I give the police my statement while a doctor fly-bandages my eyebrow. Just because I didn’t start this doesn’t mean I’m not going to catch heat for it. I’m notorious for starting shit on the ice. I never throw the first punch, though. I’m smarter than that. I push buttons and needle players until I piss them off enough that they lose their cool.

This isn’t like a hockey fight, though. This was a brawl in a very public bar that caused more than ten thousand dollars damage. Because of Tash. Because I can’t stay away from her, and I keep letting her screw with my head. I’ll need to call my publicist to deal with the fallout, but right now I’ve got a throbbing headache, and I just want to go the fuck home.

I hate hospitals. I’ll do almost anything to avoid them. I’d rather get stitched up on the bench without any kind of painkiller than be sitting here. I’m edgy because of it, and a little panicky. Hospitals bring back all sorts of shitty memories.

The last time I was in a hospital was when Waters, our team captain, took a serious hit that knocked him unconscious. The time before that was the night my brother died.

I was eleven. He was eight. It was my fault.

The doctor wants me to stay the night for observation, but I lie and tell him I’ve got a roommate who will wake me up. I can’t stay here. I’ll lose my mind if I do.

The doctor makes me call my “roommate.” Ballistic is the most likely to wake up and answer, as well as give me the least grief over this.

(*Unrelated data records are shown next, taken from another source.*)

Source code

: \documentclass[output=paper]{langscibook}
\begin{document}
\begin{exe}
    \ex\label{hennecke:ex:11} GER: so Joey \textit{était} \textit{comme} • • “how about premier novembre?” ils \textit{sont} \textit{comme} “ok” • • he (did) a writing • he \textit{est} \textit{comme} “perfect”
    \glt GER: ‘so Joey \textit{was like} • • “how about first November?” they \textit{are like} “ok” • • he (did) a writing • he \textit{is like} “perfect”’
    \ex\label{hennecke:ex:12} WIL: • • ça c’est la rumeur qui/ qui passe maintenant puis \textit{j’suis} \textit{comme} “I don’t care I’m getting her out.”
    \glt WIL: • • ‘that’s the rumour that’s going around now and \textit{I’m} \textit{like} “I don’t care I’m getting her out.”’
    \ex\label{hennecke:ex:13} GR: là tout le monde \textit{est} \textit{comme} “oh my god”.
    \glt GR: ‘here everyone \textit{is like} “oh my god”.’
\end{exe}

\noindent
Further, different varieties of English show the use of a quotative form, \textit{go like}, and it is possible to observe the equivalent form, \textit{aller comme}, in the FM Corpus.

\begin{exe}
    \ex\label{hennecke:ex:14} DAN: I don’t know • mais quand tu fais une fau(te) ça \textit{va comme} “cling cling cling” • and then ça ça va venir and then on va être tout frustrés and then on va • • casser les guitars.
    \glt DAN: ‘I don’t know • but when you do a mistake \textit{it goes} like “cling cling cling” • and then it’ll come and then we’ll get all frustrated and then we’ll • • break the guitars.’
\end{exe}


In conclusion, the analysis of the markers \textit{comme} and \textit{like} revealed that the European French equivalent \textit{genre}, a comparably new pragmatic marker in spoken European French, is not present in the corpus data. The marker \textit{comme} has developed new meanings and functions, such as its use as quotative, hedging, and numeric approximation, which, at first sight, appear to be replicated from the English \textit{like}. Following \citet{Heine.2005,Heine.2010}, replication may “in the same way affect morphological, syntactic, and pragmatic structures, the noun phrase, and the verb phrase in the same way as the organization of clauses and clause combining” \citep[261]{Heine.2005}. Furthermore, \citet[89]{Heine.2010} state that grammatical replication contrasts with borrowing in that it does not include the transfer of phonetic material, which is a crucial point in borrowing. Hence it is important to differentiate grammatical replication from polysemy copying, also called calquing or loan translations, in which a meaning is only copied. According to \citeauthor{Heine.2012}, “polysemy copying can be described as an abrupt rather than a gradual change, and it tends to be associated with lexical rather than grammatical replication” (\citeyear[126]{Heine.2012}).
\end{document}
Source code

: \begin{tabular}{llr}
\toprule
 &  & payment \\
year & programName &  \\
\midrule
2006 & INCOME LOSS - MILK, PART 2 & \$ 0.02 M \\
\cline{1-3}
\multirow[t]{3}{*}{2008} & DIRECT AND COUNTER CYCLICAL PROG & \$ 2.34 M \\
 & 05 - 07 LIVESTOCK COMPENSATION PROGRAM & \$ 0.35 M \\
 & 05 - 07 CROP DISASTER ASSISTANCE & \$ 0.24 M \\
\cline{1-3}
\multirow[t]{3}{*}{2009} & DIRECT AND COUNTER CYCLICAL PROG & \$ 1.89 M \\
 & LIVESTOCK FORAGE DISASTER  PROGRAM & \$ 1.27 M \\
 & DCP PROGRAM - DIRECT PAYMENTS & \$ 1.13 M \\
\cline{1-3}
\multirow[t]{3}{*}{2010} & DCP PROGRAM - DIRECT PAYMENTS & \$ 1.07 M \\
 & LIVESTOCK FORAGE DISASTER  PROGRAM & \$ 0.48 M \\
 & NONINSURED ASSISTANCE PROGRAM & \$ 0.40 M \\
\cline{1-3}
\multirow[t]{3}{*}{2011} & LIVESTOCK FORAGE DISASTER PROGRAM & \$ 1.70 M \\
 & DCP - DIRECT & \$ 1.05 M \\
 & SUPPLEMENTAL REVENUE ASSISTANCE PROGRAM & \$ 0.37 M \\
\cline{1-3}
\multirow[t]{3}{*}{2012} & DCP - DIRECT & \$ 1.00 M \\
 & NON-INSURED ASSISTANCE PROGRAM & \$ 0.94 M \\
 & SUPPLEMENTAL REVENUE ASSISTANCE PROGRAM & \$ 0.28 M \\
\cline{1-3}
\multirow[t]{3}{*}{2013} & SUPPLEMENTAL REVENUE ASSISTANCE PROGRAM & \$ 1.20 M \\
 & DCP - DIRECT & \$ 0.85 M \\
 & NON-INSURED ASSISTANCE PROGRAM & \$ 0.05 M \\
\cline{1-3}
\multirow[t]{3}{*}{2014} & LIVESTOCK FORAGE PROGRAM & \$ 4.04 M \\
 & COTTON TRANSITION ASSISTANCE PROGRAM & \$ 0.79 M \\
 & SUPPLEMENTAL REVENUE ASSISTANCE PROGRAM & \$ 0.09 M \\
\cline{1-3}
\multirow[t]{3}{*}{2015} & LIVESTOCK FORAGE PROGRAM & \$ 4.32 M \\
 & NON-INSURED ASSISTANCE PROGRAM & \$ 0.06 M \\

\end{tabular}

As predicted, he doesn’t ask any questions, just says he’ll be there as soon as he can.

I sit in the chair rather than on the bed while I wait. I stare at the empty mattress and fall back into memories I’ve tried to bury for years, but can’t.

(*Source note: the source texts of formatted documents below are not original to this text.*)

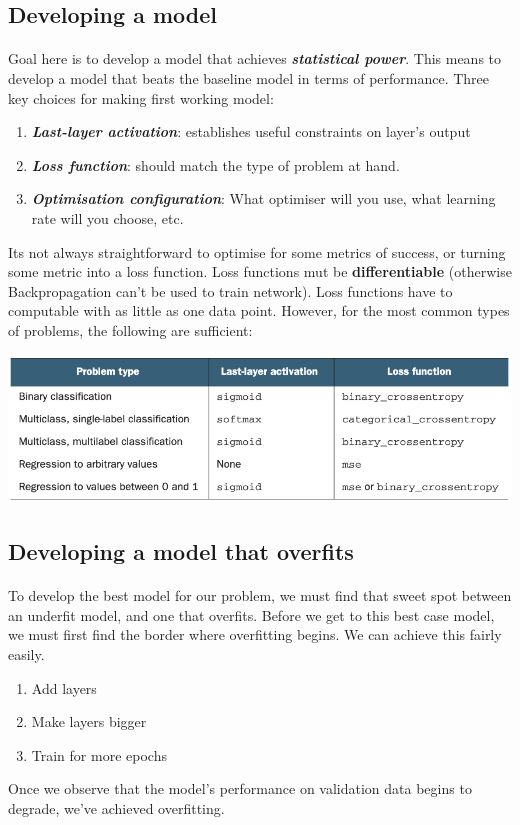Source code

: \documentclass[12pt, a4paper]{article}
\begin{document}
\subsection{Developing a model}
\paragraph*{}
Goal here is to develop a model that achieves \textbf{\textit{statistical power}}.
This means to develop a model that beats the baseline model in terms of performance.
Three key choices for making first working model:

\begin{enumerate}
   \item \textbf{\textit{Last-layer activation}}: establishes useful constraints on layer's output 
   \item \textbf{\textit{Loss function}}: should match the type of problem at hand.
   \item \textbf{\textit{Optimisation configuration}}: What optimiser will you use, what learning rate will you choose, etc.
\end{enumerate}

Its not always straightforward to optimise for some metrics of success, or turning
some metric into a loss function. Loss functions mut be \textbf{differentiable} 
(otherwise Backpropagation can't be used to train network). Loss functions have to computable with 
as little as one data point. However, for the most common types of problems, the
following are sufficient: \\

{
   \centering
   \includegraphics[width=15cm]{loss_funcs_per_problem.png}

}


\subsection{Developing a model that overfits}
\paragraph*{}
To develop the best model for our problem, we must find that sweet spot 
between an underfit model, and one that overfits. Before we get to this 
best case model, we must first find the border where overfitting begins.
We can achieve this fairly easily.
\begin{enumerate}
   \item Add layers 
   \item Make layers bigger
   \item Train for more epochs
\end{enumerate}
Once we observe that the model's performance on validation data begins to degrade,
we've achieved overfitting.
\end{document}
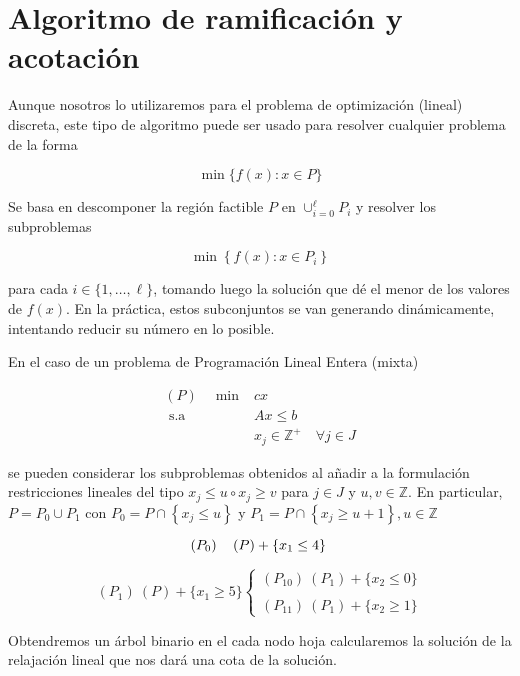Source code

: \documentclass[openany]{book}
\begin{document}
\section{Algoritmo de ramificación y acotación}

Aunque nosotros lo utilizaremos para el problema de optimización (lineal) discreta, este tipo de algoritmo puede ser usado para resolver cualquier problema de la forma

$$
\min \{f(x): x \in P\}
$$

Se basa en descomponer la región factible $P$ en $\cup_{i=0}^{\ell} P_{i}$ y resolver los subproblemas

$$
\min \left\{f(x): x \in P_{i}\right\}
$$

para cada $i \in\{1, \ldots, \ell\}$, tomando luego la solución que dé el menor de los valores de $f(x)$. En la práctica, estos subconjuntos se van generando dinámicamente, intentando reducir su número en lo posible.

En el caso de un problema de Programación Lineal Entera (mixta)

$$
\begin{aligned}
(P) \quad \min & c x \\
\text { s.a } & A x \leq b \\
& x_{j} \in \mathbb{Z}^{+} \quad \forall j \in J
\end{aligned}
$$

se pueden considerar los subproblemas obtenidos al añadir a la formulación restricciones lineales del tipo $x_{j} \leq u \circ x_{j} \geq v$ para $j \in J$ y $u, v \in \mathbb{Z} .$ En particular, $P=P_{0} \cup P_{1}$ con $P_{0}=P \cap\left\{x_{j} \leq u\right\}$ y $P_{1}=P \cap\left\{x_{j} \geq u+1\right\}, u \in \mathbb{Z}$

\begin{example}

  $$
\left(P_{0}\right) \quad(P)+\left\{x_{1} \leq 4\right\} \\
$$

$$
(P_1)\ (P) + \{x_1 \geq 5\} \left\{ \begin{array}{l}
  (P_{10})\ (P_1)+\{x_2 \leq 0\}\\
  \\
  (P_{11})\ (P_1) + \{x_2 \geq 1\}
\end{array} \right.
$$

Obtendremos un árbol binario en el cada nodo hoja calcularemos la solución de la relajación lineal que nos dará una cota de la solución.
\end{example}
\end{document}
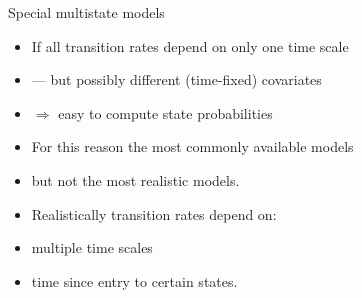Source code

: \begin{frame}{Special multistate models}
  \begin{itemize}
  \item If all transition rates depend on only one time scale
  \item --- but possibly different (time-fixed) covariates
  \item $\Rightarrow$ easy to compute state probabilities
  \item For this reason the most commonly available models
  \item but not the most realistic models.
  \item Realistically transition rates depend on:
    \item multiple time scales
    \item time since entry to certain states.
  \end{itemize}
\end{frame}
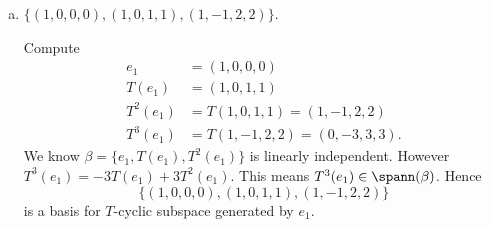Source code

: \begin{Exercise}
\begin{enumerate}[(a)]
\item
\begin{answer}
$\{(1,0,0,0),(1,0,1,1),(1,-1,2,2)\}$.
\end{answer}
\begin{solution}
Compute
\begin{align*}
e_1 &= (1,0,0,0) \\
T(e_1) &= (1,0,1,1) \\
T^2(e_1) &= T(1,0,1,1) = (1,-1,2,2) \\
T^3(e_1) &= T(1,-1,2,2) = (0,-3,3,3).
\end{align*}
We know $\beta = \{e_1, T(e_1), T^2(e_1)\}$ is linearly independent. However $T^3(e_1) = -3T(e_1)+3T^2(e_1)$. This means $T^3(e_1)\in \spann(\beta)$. Hence
$$
\{(1,0,0,0),(1,0,1,1),(1,-1,2,2)\}
$$
is a basis for $T$-cyclic subspace generated by $e_1$.
\end{solution}
\end{enumerate}
\end{Exercise}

We were going to be late. It was my fault because I’d been screwing around, playing ball hockey with some of the guys after school even though my mum said to come right home. Now we’d have to run if we were going to make it.

Quinn wasn’t a fast runner, though, so he kept falling behind, and he was whining about being out of breath. He had asthma, so I slowed down and found his puffer in his bag.

There was a shortcut we could take, but my mum always told us never to go that way, ’cause it was through a bad part of town. It’d cut ten minutes off our walk, though, and then we wouldn’t be late and Quinn wouldn’t have to run.

“Don’t tell her we came this way,” I ordered. “We’ll get in trouble if we’re late.”

He hesitated for a second. Trouble in our house didn’t mean losing privileges and not having time to play video games. It meant my mum losing it. Sometimes when she was mad, she hit me. It’d been happening more often.

“I don’t want you to get in trouble,” Quinn said.

Decision made, we slipped through the broken fence and down an alleyway. It was dank and dark and smelled like urine. We were halfway through when four guys appeared out of the shadows. They were older—I couldn’t tell how old—maybe in high school still, maybe beyond that.

My heart kicked up a notch, and Quinn sucked in a breath as I moved him behind me. There were too many of them for me to protect him.

They circled us. Taunting. We had money. We wore it in expensive rucksacks and nice clothes. They wanted what we had. Quinn got mouthy, which he only ever did in my presence, and when they tried to take his rucksack his books fell out, scattering over the ground, so I pushed one of them.

And that’s when everything changed. The sharp sting of something hard hit me in the back. And then again and again. I knew what it was: rocks in socks. Fill an old sock with rocks and it becomes a violent, effective weapon.